Если бы удалось провести долгожданный Собор и не просто восстановить патриаршество, но и, наконец, освободить «сиамских близнецов» церковности и самодержавия. Если бы диалог с русской интеллигенцией не просто состоялся, выявив фактическую несближаемость позиций, но и продолжился, открывая новую перспективу. Если бы удалось провести реформу православного прихода и восстановить содержательный диалог с паствой, заняв активную позицию церкви в социальном вопросе. И еще множество других «если бы». Но увы, все это остается в области игры воображения теоретического сознания, благих надежд и пожеланий. В действительности не было ни одного шанса реализовать эти условия выживания господствующей церкви в российском обществе и государстве. Все, на что могла рассчитывать церковь в той исторической ситуации, — это, будь у нее на то конкретная интуиция, подготовить «саму себя» к грядущим испытаниям и гонениям. По определению С. Л. Фирсова, современного исследователя этой проблемы, вопрос стоит еще резче: был ли у церкви вообще шанс к такого рода подготовке[10].

Ревностно следивший за судьбами православия С. Н. Булгаков с болью в сердце признавал современный ему церковный строй абсолютизмом: «Православная Церковь и по Основным Законам, и по сохраняющейся практике остается в русской жизни островом неограниченного самодержавия и лишена всех прав и возможностей церковно-общественного самоуправления». А в результате, «неразличимость светской и церковной власти, их смешение проникает все наше церковное управление»[11].

Тоталитарная, по существу, система стремилась, насколько это ей позволяли исторические обстоятельства, проникнуть и за церковную ограду и утвердить свой принцип властного абсолютизма, хотя бы психологически, как некий внеисторический архетип, знаковый признак национальной культуры.
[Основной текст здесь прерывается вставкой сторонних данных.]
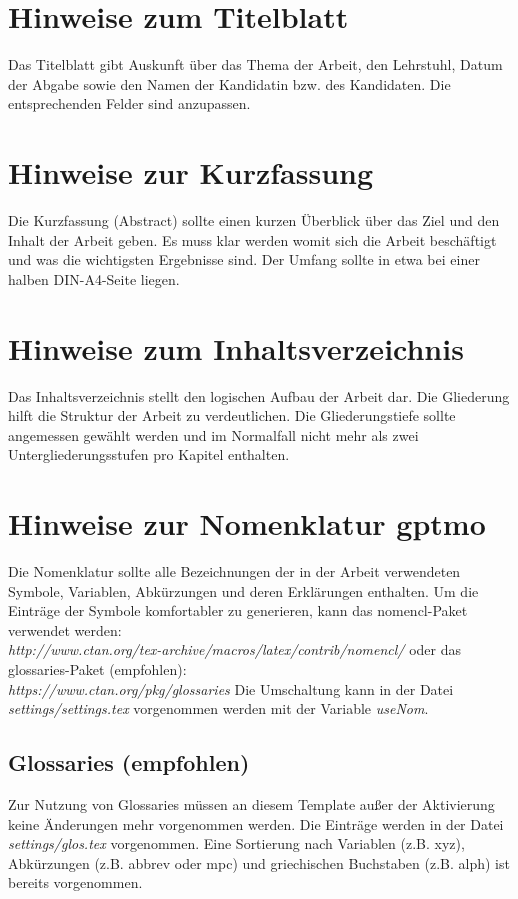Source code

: \section{Hinweise zum Titelblatt}
\label{hinweise:titelblatt}

Das Titelblatt gibt Auskunft über das Thema der Arbeit, den
Lehrstuhl, Datum der Abgabe sowie den Namen der
Kandidatin bzw. des Kandidaten. Die entsprechenden Felder sind anzupassen.

\section{Hinweise zur Kurzfassung}
\label{hinweise:kurzfassung}

Die Kurzfassung (Abstract) sollte einen kurzen Überblick über das
Ziel und den Inhalt der Arbeit geben. Es muss klar werden womit sich 
die Arbeit beschäftigt und was die wichtigsten Ergebnisse sind. 
Der Umfang sollte in etwa bei einer halben DIN-A4-Seite liegen.

\section{Hinweise zum Inhaltsverzeichnis}
\label{hinweise:inhaltsverzeichnis}

Das Inhaltsverzeichnis stellt den logischen Aufbau der Arbeit dar.
Die Gliederung hilft die Struktur der Arbeit zu verdeutlichen. Die
Gliederungstiefe sollte angemessen gewählt werden und im
Normalfall nicht mehr als zwei Untergliederungsstufen pro Kapitel
enthalten.

\section{Hinweise zur Nomenklatur \gls{gptmo}}
\label{hinweise:nomenklatur}
Die Nomenklatur sollte alle Bezeichnungen der in der Arbeit verwendeten Symbole, Variablen, Abkürzungen und deren Erklärungen
enthalten. Um die Einträge der Symbole komfortabler zu generieren,
kann das nomencl-Paket verwendet werden: \\
\emph{http://www.ctan.org/tex-archive/macros/latex/contrib/nomencl/} oder das glossaries-Paket (empfohlen): \\ \emph{https://www.ctan.org/pkg/glossaries} 
Die Umschaltung kann in der Datei \textit{settings/settings.tex} vorgenommen werden mit der Variable \textit{useNom}.

\subsection*{Glossaries (empfohlen)}
Zur Nutzung von Glossaries müssen an diesem Template außer der Aktivierung keine Änderungen mehr vorgenommen werden. 
Die Einträge werden in der Datei \textit{settings/glos.tex} vorgenommen.
Eine Sortierung nach Variablen (z.B. \gls{xyz}), Abkürzungen (z.B. \gls{abbrev} oder \gls{mpc}) und griechischen Buchstaben (z.B. \gls{alph}) ist bereits vorgenommen.

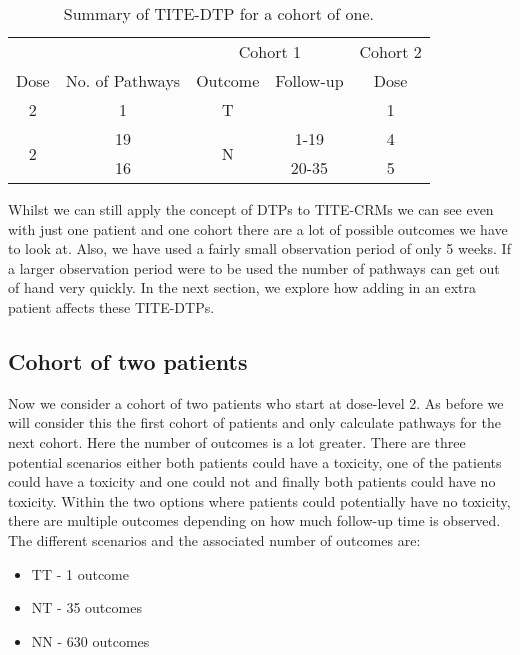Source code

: \begin{table}[H]
	\centering
	\caption{Summary of TITE-DTP for a cohort of one.}
	\label{tab_tite-dtp:TITEDTP_c1_Sum}
	\begin{tabular}{ccccc}
		\hline
		\multicolumn{1}{l}{} &                 & \multicolumn{2}{c}{Cohort 1}   & Cohort 2 \\ 
		\cmidrule(l{3pt}r{3pt}){3-4} \cmidrule(l{3pt}r{3pt}){5-5}
		Dose                 & No. of Pathways & Outcome            & Follow-up & Dose     \\ \hline
		2                    & 1               & T                  &           & 1        \\ \hline
		\multirow{2}{*}{2}   & 19              & \multirow{2}{*}{N} & 1-19      & 4        \\
		& 16              &                    & 20-35     & 5        \\ \hline
	\end{tabular}
\end{table}

Whilst we can still apply the concept of DTPs to TITE-CRMs we can see even with just one patient and one cohort there are a lot of possible outcomes we have to look at. Also, we have used a fairly small observation period of only 5 weeks. If a larger observation period were to be used the number of pathways can get out of hand very quickly. In the next section, we explore how adding in an extra patient affects these TITE-DTPs.  


\subsection{Cohort of two patients}
\label{tite-dtp:TITE-DTPs-c2}
Now we consider a cohort of two patients who start at dose-level 2. As before we will consider this the first cohort of patients and only calculate pathways for the next cohort. Here the number of outcomes is a lot greater. There are three potential scenarios either both patients could have a toxicity, one of the patients could have a toxicity and one could not and finally both patients could have no toxicity. Within the two options where patients could potentially have no toxicity, there are multiple outcomes depending on how much follow-up time is observed. The different scenarios and the associated number of outcomes are: 

\begin{itemize}
	\item TT - 1 outcome 
	\item NT - 35 outcomes 
	\item NN - 630 outcomes
\end{itemize}

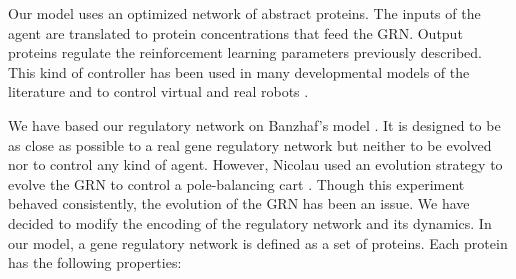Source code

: \documentclass[conference]{IEEEtran}
\begin{document}


Our model uses an optimized network of abstract proteins. The inputs of the
agent are translated to protein concentrations that feed the GRN. Output
proteins regulate the reinforcement learning parameters previously described.
This kind of controller has been used in many developmental models of the
literature \cite{Joachimczak08, Doursat09, CussatBlanc2012a} and to control
virtual and real robots \cite{Ziegler:2001:AL, Nicolau:2010:EuroGP,
Joachimczak10, CussatBlanc2012b}.

We have based our regulatory network on Banzhaf's model
\cite{banzhaf:2003:GPTP}. It is designed to be as close as possible to a real
gene regulatory network but neither to be evolved nor to control any kind of
agent. However, Nicolau used an evolution strategy to evolve the GRN to control
a pole-balancing cart \cite{Nicolau:2010:EuroGP}. Though this experiment behaved
consistently, the evolution of the GRN has been an issue. We have decided to
modify the encoding of the regulatory network and its dynamics. In our model, a
gene regulatory network is defined as a set of proteins. Each protein has the
following properties:
\end{document}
К. Леонтьев невольно выдал эту тайну византийской традиции, даже не подозревая, с какой стороны она отзовется в Советскую эпоху. Даже те общественные группы, которые стремились отличать себя от церкви и ее власти, как, например, русская интеллигенция, с неизбежностью несли на себе эту печать православности. Но, как ни странно, первыми это осознали не воинствующие атеисты, которым еще предстояло испить эту чашу до дна, а религиозно настроенная часть интеллигенции, волей судьбы оказавшаяся между двух враждебных лагерей.

Именно деятели религиозного ренессанса первыми почув-ствовали догматические крайности как русского социализма, так и официального православия, и попытались взять золотую середину, отдав должное и исторической традиции христианства, и насущной проблеме решения социального вопроса. Но чем ближе к истине они были в содержательном отношении, тем более отделялись они от нее в практическом отношении. Это была эпоха, когда все вопросы решал фактор наибольшей тотальности и радикализма. Можно быть тысячу раз правым по существу, но в ситуации, когда кипят предельные страсти и корыстные интересы, в эпохи войн и революций, истина из содержательной сферы перемещается в сферу формы и проформы, в сферу того, как выжить, а не того, как выжить. Именно поэтому церковь и власть так упорствовали в своем абсолютизме, порождая на другом полюсе исторической борьбы торжество наиболее радикальных образований и прежде всего — большевизма, столь православного по своей проформе и столь не православного по своему провозглашенному содержанию.

Церковь, преобразованная Петром, не хотела, да и не могла противостоять своему насильнику — государству. Но ее оскорбленная сущность, ее попранный теократический идеал нашли таки парадоксальный способ мести — через русскую интеллигенцию. И уже неважно было, что и она сама попадала под нож нового властителя. Важно было торжество новой теократии, пусть даже светского типа. Важна была победа самого православного принципа священного теократического царства. Это могло быть вполне сохраняющее традиции христианское царство по образу и подобию Святой Руси (именно к этому варианту склонялись веховцы). Но это могло быть и прошедшее преображение СОВЕТСКОЕ царство. Все зависело от степени исторически накопившегося социального и культурного отчуждения, от глубины и необратимости религиозно-психологической инфляции, как понимал это явление К. Юнг. Идея утверждения истинного духа православия, но без исторической церкви или через ее радикальное обновление и очищение пронизывает всю идеологическую линию культуры «серебряного века»: от Мережковского до Бонч-Бруевича, от Розанова до Бердяева, от Андреева до Горького.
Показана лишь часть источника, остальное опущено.